Un calo dei risparmi significa un tasso inferiore di formazione del capitale. Un basso tasso di formazione di capitale ostacola la crescita economica. Inoltre, durante l'eccessivo aumento dei prezzi, si verifica un aumento degli investimenti improduttivi in ​​immobili, oro, gioielli, ecc. Soprattutto, le attività speculative prosperano durante l'inflazione con conseguente scarsità artificiale e, quindi, un ulteriore aumento dei prezzi.

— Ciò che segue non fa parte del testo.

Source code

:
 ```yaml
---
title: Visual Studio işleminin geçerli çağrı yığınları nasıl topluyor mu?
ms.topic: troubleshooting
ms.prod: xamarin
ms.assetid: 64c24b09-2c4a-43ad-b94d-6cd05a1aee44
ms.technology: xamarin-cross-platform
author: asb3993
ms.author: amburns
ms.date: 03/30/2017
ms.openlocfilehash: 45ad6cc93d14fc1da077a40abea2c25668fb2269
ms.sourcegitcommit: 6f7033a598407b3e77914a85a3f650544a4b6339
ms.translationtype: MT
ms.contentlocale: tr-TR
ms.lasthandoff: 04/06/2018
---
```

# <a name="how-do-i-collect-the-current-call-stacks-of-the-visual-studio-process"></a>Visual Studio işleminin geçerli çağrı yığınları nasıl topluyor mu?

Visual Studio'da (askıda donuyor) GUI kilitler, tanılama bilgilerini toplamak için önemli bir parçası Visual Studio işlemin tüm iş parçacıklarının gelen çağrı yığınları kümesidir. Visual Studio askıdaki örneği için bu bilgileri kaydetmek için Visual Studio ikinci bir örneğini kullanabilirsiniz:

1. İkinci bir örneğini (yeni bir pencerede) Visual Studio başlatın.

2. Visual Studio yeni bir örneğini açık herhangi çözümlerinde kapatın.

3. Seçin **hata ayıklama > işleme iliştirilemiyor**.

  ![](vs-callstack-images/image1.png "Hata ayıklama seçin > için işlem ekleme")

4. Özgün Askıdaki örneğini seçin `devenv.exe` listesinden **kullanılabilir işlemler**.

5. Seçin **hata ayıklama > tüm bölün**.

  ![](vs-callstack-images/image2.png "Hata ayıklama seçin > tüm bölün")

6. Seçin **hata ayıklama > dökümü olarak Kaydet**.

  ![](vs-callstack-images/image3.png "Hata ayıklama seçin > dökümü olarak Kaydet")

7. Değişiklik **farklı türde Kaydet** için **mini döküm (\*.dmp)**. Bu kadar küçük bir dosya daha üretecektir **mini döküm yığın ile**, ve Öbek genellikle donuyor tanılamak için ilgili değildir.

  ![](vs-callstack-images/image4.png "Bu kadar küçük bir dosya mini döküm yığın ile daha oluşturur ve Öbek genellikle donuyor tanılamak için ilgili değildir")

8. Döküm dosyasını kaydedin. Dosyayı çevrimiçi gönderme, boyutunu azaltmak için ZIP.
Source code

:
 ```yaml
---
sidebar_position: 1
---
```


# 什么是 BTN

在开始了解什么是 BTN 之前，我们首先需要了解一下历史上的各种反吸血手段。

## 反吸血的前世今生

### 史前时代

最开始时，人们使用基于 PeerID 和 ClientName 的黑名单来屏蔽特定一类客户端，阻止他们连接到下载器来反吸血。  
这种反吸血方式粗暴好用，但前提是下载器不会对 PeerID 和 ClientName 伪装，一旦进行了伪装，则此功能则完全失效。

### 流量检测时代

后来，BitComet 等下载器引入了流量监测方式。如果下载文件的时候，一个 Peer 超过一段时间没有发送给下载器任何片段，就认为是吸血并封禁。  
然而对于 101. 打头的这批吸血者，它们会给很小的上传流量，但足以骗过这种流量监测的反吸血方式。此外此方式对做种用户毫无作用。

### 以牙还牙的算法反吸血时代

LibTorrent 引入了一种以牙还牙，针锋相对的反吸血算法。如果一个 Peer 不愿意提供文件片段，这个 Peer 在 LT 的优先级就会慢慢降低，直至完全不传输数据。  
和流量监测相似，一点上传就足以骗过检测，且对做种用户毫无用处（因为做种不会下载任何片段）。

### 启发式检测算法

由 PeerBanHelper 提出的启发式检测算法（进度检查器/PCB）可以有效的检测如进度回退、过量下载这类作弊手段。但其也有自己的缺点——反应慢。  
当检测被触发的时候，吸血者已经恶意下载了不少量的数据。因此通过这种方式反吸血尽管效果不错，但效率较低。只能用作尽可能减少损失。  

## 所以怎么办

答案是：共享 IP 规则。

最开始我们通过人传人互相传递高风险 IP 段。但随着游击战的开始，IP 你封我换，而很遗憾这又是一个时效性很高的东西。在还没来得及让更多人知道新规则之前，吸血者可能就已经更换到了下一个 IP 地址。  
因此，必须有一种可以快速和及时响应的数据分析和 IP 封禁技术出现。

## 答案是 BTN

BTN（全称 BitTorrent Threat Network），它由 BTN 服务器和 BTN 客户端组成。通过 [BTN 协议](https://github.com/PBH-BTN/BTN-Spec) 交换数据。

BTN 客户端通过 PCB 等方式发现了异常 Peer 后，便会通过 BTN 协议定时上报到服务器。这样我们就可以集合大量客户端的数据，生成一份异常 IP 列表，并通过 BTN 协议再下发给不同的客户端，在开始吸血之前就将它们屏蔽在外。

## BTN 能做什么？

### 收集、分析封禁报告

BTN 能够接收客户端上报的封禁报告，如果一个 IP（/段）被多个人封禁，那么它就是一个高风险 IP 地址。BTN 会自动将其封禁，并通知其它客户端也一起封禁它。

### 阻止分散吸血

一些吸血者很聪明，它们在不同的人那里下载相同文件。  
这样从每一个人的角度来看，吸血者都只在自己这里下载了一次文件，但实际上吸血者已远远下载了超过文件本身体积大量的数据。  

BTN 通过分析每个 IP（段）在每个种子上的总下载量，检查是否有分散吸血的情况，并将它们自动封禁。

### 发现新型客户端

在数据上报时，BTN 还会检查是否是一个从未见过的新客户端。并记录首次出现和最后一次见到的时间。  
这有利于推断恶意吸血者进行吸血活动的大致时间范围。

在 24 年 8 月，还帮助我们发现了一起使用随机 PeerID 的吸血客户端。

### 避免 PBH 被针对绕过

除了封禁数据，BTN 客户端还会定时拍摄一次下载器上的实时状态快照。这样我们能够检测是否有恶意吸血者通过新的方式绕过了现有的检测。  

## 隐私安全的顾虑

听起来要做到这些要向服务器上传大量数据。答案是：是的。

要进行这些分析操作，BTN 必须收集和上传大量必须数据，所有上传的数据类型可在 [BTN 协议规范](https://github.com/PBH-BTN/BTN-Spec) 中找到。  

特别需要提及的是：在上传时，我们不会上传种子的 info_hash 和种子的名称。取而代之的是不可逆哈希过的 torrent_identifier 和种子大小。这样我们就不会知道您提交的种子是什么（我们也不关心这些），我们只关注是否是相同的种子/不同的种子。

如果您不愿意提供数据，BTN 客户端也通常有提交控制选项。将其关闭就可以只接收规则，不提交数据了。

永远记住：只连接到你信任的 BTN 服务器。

Anche in questo caso, a seguito dell'iperinflazione, i proventi delle esportazioni diminuiscono, causando ampi squilibri nel conto della bilancia dei pagamenti. Spesso l'inflazione al galoppo si traduce in una "fuga" di capitali verso paesi stranieri poiché le persone perdono fiducia e fiducia nei confronti delle disposizioni monetarie del paese, con conseguente scarsità di risorse. Infine, anche il valore reale del gettito fiscale diminuisce sotto l'effetto dell'iperinflazione. Il governo sperimenta quindi una carenza di risorse investibili.

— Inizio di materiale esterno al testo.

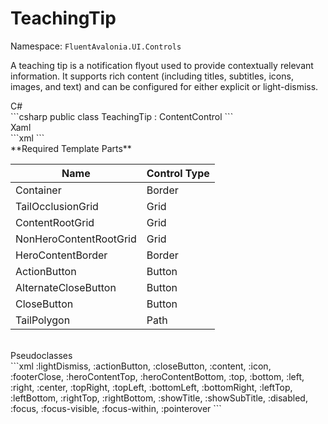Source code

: # TeachingTip
Namespace: `FluentAvalonia.UI.Controls`

A teaching tip is a notification flyout used to provide contextually relevant information. It supports rich content (including titles, subtitles, icons, images, and text) and can be configured for either explicit or light-dismiss.

<div class="code-example" markdown="1">
C#
</div>
```csharp
public class TeachingTip : ContentControl
```

<br />
<div class="code-example" markdown="1">
Xaml
</div>
```xml
<ui:TeachingTip />
```

<br />
**Required Template Parts**

| Name | Control Type |
|--|--|
| Container | Border |
| TailOcclusionGrid | Grid |
| ContentRootGrid | Grid |
| NonHeroContentRootGrid | Grid |
| HeroContentBorder | Border |
| ActionButton | Button |
| AlternateCloseButton | Button |
| CloseButton | Button |
| TailPolygon | Path |


<br />

<div class="code-example" markdown="1">
Pseudoclasses
</div>
```xml
:lightDismiss, :actionButton, :closeButton, :content, :icon, :footerClose, :heroContentTop, :heroContentBottom, :top, :bottom, :left, :right, :center, :topRight, :topLeft, :bottomLeft, :bottomRight, :leftTop, :leftBottom, :rightTop, :rightBottom, :showTitle, :showSubTitle, :disabled, :focus, :focus-visible, :focus-within, :pointerover
```
<br />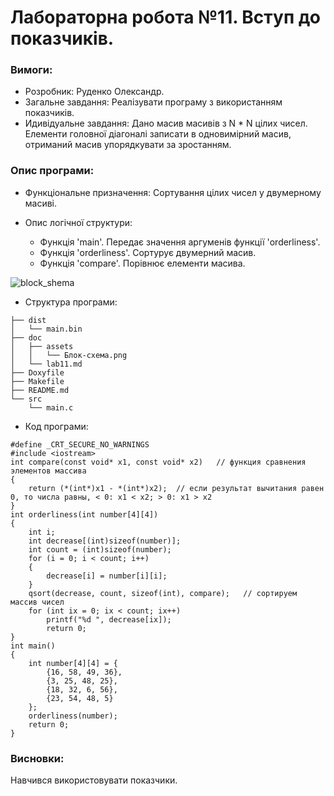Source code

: # Лабораторна робота №11. Вступ до показчиків.

### Вимоги:

- Розробник: Руденко Олександр.
- Загальне завдання: Реалізувати програму з використанням показчиків.
- Идивідуальне завдання: Дано масив масивів з N * N цілих чисел. Елементи головної діагоналі записати в одновимірний масив, отриманий масив упорядкувати за зростанням.
### Опис програми:

- Функціональне призначення: Сортування цілих чисел у двумерному масиві.

- Опис логічної структури:

  * Функція 'main'. Передає значення аргуменів функції 'orderliness'.
  * Функція 'orderliness'. Сортурує двумерний масив.
  * Функція 'compare'. Порівнює елементи масива.

 ![block_shema](https://https://github.com/Rydi4/Laba_C/blob/master/Laba7/doc/assets/Блок-схема.png)
 
- Структура програми:

```
├── dist
│   └── main.bin
├── doc
│   ├── assets
│   │   └── Блок-схема.png
│   └── lab11.md
├── Doxyfile
├── Makefile
├── README.md
└── src
    └── main.c
```

- Код програми:

```
#define _CRT_SECURE_NO_WARNINGS
#include <iostream>
int compare(const void* x1, const void* x2)   // функция сравнения элементов массива
{
    return (*(int*)x1 - *(int*)x2);  // если результат вычитания равен 0, то числа равны, < 0: x1 < x2; > 0: x1 > x2
}
int orderliness(int number[4][4])   
{
    int i;  
    int decrease[(int)sizeof(number)];
    int count = (int)sizeof(number);
    for (i = 0; i < count; i++) 
    {
        decrease[i] = number[i][i];
    }
    qsort(decrease, count, sizeof(int), compare);   // сортируем массив чисел
    for (int ix = 0; ix < count; ix++)
        printf("%d ", decrease[ix]);
        return 0;
}
int main()
{
    int number[4][4] = {
        {16, 58, 49, 36},
        {3, 25, 48, 25},
        {18, 32, 6, 56},
        {23, 54, 48, 5}
    };
    orderliness(number);
    return 0;
}

```

### Висновки:

Навчився використовувати показчики.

Pertanto economisti e politici sono unanimi in merito ai pericoli di un aumento dei prezzi elevato. Ma le conseguenze dell'iperinflazione sono disastrose. In passato, alcune delle economie mondiali (ad esempio la Germania dopo la prima guerra mondiale (1914-1918), i paesi dell'America Latina negli anni '80) erano state gravemente devastate dall'iperinflazione.

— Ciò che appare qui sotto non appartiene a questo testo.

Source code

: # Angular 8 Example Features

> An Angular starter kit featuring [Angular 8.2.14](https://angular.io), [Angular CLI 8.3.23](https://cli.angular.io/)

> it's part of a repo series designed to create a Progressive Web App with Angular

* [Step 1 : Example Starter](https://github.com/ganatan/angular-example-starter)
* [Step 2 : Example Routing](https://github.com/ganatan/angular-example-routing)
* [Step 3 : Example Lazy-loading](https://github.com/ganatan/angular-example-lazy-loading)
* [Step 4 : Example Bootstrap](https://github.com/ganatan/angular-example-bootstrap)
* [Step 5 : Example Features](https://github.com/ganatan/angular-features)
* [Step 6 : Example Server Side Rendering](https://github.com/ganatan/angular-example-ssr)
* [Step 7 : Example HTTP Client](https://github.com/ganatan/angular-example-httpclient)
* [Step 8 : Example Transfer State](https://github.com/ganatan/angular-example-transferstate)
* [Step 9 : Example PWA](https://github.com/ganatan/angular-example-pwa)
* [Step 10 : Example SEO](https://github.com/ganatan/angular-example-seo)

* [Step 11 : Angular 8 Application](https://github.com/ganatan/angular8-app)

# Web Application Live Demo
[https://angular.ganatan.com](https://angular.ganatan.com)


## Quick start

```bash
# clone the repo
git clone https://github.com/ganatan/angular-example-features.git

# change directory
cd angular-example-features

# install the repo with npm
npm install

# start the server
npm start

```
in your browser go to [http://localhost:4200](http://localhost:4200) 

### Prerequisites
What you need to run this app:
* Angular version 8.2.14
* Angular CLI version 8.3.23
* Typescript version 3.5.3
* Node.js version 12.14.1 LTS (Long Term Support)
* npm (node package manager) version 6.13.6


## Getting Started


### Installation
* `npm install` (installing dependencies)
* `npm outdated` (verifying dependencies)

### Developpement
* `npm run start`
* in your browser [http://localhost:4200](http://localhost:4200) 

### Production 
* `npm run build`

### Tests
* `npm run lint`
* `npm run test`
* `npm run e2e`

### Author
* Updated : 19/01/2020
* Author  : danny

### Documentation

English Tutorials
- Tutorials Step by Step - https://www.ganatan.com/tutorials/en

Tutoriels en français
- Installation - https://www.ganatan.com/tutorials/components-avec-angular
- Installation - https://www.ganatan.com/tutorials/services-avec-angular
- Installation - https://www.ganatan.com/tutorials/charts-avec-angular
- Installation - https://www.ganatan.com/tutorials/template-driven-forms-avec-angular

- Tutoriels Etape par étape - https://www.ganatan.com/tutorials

Anche l'inflazione tedesca degli anni '20 fu catastrofica:

Nel 1922, il livello dei prezzi in Germania salì al 5.470 per cento. Nel 1923 la situazione peggiorò; il livello dei prezzi tedesco è aumentato di 1.300.000.000 (1, 3 miliardi) di volte. Nell'ottobre del 1923, l'affrancatura nella lettera più leggera inviata dalla Germania agli Stati Uniti era di 200.000 marchi. Il burro costa 1, 5 milioni di marchi per libbra, carne 2 milioni di marchi, una pagnotta di pane 200.000 marchi e un uovo 60.000 marchi! I prezzi sono aumentati così rapidamente che i camerieri hanno cambiato i prezzi sul menu più volte nel corso di un pranzo !! A volte, i clienti dovevano pagare il doppio prezzo indicato nel menu quando lo osservavano per primo !!! Una fotografia del periodo mostra una casalinga tedesca che accende il fuoco nella sua stufa della cucina con carta moneta e bambini che giocano con fasci di carta legati insieme in blocchi!

Attualmente (settembre 2008), l'economia indiana ha registrato un tasso di inflazione di quasi 13 PC, un livello senza precedenti negli ultimi 16 o 17 anni. Tuttavia, un record di tutti i tempi nell'aumento dei prezzi in India è stato raggiunto nel 1974-75, quando è salito di oltre il 25%. Comunque, le persone alla fine sono state molestate dall'alta dose di inflazione. Ecco perché, si dice che "l'inflazione è il nostro nemico pubblico numero uno". L'aumento del tasso di inflazione è un segno di fallimento da parte del governo.